When a Tier-1 telco in Ghana asked us to replace their legacy mobile money switch, the brief sounded simple on paper: keep the API surface stable, reduce per-transaction latency below 120ms at the 99th percentile, and survive a market that doubles in volume every eighteen months. The reality was anything but simple. The legacy stack had grown organically over a decade, accumulating bespoke fee tables, regulator-mandated audit trails, and a quiet web of dependencies on a single Oracle RAC cluster that was running out of room on its raised floor.
The throughput problem
Our first instinct was to measure before we touched anything. We instrumented a shadow replica with OpenTelemetry, replayed two weeks of production traffic, and watched the heat-map light up. The bottleneck was not, as the original team suspected, the database. It was the synchronous fan-out to four downstream systems: KYC, fraud, ledger, and notification. Every transaction blocked on all four. When any one of them paused for GC or a network hiccup, the entire switch slowed down.

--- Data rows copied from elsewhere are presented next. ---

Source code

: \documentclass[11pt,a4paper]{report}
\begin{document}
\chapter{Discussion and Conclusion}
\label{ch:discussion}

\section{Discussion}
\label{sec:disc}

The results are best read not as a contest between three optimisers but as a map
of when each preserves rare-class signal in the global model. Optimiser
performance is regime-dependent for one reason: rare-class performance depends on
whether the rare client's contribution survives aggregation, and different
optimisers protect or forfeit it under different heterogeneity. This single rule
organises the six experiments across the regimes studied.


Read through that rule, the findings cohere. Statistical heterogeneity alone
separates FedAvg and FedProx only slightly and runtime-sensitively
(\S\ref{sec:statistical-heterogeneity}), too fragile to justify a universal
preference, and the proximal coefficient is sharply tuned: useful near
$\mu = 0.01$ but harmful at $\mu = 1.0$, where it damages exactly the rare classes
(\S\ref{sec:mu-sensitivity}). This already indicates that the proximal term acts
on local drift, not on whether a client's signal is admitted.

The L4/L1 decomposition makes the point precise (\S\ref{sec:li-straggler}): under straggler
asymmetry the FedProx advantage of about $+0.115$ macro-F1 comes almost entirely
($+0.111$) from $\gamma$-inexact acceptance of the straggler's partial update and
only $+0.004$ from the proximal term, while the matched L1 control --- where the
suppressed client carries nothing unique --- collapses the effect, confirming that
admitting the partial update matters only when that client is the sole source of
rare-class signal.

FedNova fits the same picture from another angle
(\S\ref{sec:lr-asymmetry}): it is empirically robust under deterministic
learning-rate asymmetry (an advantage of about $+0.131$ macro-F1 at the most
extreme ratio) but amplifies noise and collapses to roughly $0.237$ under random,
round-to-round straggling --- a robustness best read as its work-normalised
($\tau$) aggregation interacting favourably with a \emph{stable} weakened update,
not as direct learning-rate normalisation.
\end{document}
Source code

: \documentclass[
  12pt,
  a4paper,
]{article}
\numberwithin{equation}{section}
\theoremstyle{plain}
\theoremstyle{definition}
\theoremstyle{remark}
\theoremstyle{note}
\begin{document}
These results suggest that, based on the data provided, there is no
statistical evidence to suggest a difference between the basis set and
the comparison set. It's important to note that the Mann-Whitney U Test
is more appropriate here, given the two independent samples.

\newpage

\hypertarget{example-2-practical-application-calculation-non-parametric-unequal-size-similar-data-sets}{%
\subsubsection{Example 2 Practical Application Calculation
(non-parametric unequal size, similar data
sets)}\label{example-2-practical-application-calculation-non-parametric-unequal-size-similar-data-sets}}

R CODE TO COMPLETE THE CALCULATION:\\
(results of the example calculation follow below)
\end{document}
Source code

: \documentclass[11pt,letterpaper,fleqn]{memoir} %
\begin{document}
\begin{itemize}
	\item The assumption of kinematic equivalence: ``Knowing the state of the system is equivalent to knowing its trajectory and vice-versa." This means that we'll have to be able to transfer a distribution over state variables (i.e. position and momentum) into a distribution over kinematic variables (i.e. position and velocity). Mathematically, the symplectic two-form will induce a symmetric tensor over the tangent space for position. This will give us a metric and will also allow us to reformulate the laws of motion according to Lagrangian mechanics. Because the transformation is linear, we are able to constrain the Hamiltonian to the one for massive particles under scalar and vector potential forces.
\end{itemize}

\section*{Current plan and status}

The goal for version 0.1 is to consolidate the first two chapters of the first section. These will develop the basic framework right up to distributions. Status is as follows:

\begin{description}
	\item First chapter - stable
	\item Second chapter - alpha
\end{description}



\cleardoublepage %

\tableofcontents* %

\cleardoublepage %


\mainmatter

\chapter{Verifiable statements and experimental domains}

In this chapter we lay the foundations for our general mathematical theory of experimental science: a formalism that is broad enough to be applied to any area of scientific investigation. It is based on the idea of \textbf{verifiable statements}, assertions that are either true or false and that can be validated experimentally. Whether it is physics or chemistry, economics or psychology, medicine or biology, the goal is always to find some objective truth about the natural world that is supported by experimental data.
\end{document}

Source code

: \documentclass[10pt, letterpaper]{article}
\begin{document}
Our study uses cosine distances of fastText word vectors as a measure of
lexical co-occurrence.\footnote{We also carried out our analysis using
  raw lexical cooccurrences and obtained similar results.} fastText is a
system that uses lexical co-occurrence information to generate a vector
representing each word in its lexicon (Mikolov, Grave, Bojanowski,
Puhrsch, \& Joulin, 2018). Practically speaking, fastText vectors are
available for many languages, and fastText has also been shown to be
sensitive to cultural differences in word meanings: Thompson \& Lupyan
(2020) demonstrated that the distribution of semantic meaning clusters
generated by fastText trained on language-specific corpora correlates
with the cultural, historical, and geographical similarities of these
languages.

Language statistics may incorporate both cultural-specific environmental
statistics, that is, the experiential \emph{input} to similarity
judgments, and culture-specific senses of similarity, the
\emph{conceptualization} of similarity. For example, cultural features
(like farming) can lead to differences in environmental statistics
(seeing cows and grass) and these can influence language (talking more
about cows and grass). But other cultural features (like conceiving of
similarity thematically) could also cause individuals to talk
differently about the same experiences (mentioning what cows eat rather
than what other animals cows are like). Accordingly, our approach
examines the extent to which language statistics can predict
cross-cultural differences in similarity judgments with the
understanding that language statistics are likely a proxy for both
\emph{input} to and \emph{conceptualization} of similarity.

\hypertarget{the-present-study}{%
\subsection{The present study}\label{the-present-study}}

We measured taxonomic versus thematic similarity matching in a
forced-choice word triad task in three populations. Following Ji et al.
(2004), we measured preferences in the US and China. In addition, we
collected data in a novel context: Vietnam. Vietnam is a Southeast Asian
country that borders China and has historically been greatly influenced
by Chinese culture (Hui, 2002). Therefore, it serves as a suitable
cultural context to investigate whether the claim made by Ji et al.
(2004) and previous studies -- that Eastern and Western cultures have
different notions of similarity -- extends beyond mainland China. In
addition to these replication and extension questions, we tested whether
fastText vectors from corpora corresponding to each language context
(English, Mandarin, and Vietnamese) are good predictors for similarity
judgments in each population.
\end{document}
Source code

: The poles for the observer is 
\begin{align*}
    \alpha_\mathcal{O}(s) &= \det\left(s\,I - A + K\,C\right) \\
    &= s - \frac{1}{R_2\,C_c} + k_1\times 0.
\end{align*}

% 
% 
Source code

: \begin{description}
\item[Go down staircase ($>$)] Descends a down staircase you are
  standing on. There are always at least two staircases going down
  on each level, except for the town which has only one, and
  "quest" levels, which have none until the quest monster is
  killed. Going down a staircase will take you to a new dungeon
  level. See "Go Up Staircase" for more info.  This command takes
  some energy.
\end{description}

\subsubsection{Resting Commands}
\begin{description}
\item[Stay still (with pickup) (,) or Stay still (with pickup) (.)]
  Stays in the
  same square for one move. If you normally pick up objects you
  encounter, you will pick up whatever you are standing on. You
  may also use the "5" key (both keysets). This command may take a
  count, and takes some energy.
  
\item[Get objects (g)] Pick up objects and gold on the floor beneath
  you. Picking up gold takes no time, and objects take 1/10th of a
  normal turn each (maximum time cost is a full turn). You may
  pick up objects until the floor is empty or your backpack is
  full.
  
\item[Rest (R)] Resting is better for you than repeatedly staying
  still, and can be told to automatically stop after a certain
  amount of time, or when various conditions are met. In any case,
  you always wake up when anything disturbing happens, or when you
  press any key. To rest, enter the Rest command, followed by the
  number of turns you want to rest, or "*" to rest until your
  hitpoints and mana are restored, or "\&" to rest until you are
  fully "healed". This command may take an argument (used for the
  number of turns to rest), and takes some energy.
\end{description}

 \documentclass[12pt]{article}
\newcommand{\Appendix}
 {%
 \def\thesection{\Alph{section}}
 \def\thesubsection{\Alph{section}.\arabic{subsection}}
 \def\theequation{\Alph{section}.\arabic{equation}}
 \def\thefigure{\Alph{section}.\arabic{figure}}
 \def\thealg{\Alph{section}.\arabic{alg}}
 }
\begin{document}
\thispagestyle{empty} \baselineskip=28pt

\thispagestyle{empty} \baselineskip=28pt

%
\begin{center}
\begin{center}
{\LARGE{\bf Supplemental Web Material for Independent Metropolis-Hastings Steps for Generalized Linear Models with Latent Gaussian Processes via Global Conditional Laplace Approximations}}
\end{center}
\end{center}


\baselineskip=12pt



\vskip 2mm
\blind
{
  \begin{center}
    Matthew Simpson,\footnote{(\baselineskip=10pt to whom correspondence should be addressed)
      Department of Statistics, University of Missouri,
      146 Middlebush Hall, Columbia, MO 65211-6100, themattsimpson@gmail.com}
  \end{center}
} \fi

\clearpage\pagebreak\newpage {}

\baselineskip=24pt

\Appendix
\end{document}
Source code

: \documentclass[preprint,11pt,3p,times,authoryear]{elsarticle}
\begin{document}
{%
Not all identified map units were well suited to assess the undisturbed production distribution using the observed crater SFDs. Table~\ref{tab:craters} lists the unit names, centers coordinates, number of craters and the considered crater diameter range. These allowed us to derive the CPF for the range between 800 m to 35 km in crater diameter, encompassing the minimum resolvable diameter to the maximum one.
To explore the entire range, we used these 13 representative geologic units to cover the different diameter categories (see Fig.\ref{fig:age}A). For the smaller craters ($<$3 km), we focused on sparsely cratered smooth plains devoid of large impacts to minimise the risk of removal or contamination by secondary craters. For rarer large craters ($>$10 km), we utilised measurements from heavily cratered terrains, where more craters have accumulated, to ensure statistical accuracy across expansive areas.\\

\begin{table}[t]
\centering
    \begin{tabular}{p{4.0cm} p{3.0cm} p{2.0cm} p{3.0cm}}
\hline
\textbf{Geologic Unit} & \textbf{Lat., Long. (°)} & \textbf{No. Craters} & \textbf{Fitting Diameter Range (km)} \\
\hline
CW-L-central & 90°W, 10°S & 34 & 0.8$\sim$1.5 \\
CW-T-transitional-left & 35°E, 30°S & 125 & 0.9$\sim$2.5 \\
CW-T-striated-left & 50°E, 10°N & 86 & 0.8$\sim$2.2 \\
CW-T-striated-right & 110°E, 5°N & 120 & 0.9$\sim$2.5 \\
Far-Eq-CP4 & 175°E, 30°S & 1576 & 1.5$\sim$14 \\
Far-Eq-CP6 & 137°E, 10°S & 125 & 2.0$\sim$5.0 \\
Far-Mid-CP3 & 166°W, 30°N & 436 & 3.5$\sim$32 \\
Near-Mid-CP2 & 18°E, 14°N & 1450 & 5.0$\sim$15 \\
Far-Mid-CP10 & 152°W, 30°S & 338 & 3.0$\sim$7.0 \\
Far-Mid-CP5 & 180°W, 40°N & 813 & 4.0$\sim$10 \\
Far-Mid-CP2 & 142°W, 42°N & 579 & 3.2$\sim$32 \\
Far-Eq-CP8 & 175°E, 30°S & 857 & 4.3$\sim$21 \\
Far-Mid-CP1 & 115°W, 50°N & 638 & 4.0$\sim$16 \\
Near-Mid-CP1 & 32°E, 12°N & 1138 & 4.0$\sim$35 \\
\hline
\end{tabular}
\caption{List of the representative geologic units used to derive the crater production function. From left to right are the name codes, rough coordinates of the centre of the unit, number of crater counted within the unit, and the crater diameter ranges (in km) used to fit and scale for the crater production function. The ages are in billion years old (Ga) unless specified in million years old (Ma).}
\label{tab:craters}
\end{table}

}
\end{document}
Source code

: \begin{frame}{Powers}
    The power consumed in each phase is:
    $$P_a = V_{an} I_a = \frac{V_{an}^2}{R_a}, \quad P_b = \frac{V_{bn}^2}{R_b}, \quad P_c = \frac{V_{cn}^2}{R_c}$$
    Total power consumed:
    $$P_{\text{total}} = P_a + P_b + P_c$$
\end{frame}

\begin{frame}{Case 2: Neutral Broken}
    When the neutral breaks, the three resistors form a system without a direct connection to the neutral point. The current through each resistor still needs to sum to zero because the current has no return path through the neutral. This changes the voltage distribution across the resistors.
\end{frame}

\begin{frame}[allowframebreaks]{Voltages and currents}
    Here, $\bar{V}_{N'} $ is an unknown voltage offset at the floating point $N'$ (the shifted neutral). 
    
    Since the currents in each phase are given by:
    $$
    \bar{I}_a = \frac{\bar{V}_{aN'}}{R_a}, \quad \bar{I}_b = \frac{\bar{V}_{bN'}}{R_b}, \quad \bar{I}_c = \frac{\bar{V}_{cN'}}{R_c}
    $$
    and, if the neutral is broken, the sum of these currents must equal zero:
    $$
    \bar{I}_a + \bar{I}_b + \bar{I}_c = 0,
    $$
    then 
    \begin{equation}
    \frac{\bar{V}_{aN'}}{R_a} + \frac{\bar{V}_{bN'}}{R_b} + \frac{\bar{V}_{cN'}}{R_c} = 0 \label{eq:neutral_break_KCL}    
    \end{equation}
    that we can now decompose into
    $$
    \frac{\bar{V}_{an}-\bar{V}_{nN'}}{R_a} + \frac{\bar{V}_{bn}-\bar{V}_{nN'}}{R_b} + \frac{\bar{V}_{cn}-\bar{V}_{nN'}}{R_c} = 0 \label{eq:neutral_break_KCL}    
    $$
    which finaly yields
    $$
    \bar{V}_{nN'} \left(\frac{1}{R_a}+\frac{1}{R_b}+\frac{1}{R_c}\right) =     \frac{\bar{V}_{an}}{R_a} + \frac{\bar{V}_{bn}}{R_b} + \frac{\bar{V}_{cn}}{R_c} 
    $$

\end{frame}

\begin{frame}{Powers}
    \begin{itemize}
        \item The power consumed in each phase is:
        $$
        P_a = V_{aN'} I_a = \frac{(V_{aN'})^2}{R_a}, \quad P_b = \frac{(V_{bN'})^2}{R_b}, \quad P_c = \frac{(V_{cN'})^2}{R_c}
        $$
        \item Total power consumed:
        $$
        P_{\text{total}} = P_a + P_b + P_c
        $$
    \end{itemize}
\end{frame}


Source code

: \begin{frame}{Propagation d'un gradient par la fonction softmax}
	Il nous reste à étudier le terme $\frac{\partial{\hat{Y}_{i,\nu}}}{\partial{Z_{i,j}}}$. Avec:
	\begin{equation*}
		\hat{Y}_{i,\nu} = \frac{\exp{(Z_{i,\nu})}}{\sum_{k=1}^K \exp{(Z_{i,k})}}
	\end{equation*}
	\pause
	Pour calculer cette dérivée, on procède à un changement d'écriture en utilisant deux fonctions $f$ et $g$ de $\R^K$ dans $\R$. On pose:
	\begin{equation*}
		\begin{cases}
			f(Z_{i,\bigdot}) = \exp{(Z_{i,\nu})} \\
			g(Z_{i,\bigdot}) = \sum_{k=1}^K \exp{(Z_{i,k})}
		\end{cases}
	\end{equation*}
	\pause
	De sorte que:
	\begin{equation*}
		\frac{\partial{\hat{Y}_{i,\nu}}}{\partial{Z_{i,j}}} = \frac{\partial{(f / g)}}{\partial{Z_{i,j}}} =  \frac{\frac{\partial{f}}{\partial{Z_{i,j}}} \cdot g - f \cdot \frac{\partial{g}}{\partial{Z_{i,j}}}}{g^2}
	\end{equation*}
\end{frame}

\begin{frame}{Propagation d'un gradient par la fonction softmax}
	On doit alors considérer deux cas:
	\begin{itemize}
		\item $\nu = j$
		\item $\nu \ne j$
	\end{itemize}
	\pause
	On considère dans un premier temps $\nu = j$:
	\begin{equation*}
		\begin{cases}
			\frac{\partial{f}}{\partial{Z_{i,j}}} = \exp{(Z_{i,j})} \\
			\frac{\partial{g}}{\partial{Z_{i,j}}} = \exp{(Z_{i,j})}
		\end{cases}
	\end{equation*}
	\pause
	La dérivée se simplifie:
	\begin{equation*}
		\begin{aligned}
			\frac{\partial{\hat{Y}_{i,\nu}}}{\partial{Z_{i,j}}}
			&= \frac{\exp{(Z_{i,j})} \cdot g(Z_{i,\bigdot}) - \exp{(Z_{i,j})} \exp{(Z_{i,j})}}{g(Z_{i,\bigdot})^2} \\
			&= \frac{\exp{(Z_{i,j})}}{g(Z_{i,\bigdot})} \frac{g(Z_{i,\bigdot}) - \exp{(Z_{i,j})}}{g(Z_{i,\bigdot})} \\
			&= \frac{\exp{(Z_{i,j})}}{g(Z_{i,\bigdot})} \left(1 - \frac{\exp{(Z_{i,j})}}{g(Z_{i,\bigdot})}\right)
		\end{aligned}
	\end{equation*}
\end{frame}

We redesigned around an event log. Kafka became the spine, with three topics serving the hot path: transaction-requested, transaction-authorized, and transaction-settled. The switch itself shrank to a thin authorization service that wrote to the log and returned a synchronous decision in under 40ms. Everything downstream became a subscriber that could fall behind without blocking the customer.
// Authorization hot path — keep this lean.
async function authorize(req: TxRequest): Promise<TxDecision> {
const account = await ledger.lockBalance(req.payerId);
if (account.available < req.amount) return reject("INSUFFICIENT_FUNDS");
const decision = await risk.scoreInline(req, { timeoutMs: 25 });
if (decision.deny) return reject(decision.reason);
await kafka.publish("transaction-authorized", req.id, req);
return approve(req.id);
}Lessons that travel
If you are building payment rails on the continent, three lessons from this engagement apply almost universally. First, the regulator is a stakeholder, not a constraint. We invited the central bank's tech team to two of our architecture reviews. They flagged a reporting gap that would have cost us a six-week remediation if discovered post-launch. Second, the agent network is your real-world load test. Telco agents have their own peak-hour patterns, and they cluster geographically. Your read replicas should follow your agents, not your office. Third, idempotency is not optional. Every retry, every double-tap, every dropped USSD session translates to a duplicate request somewhere in your stack.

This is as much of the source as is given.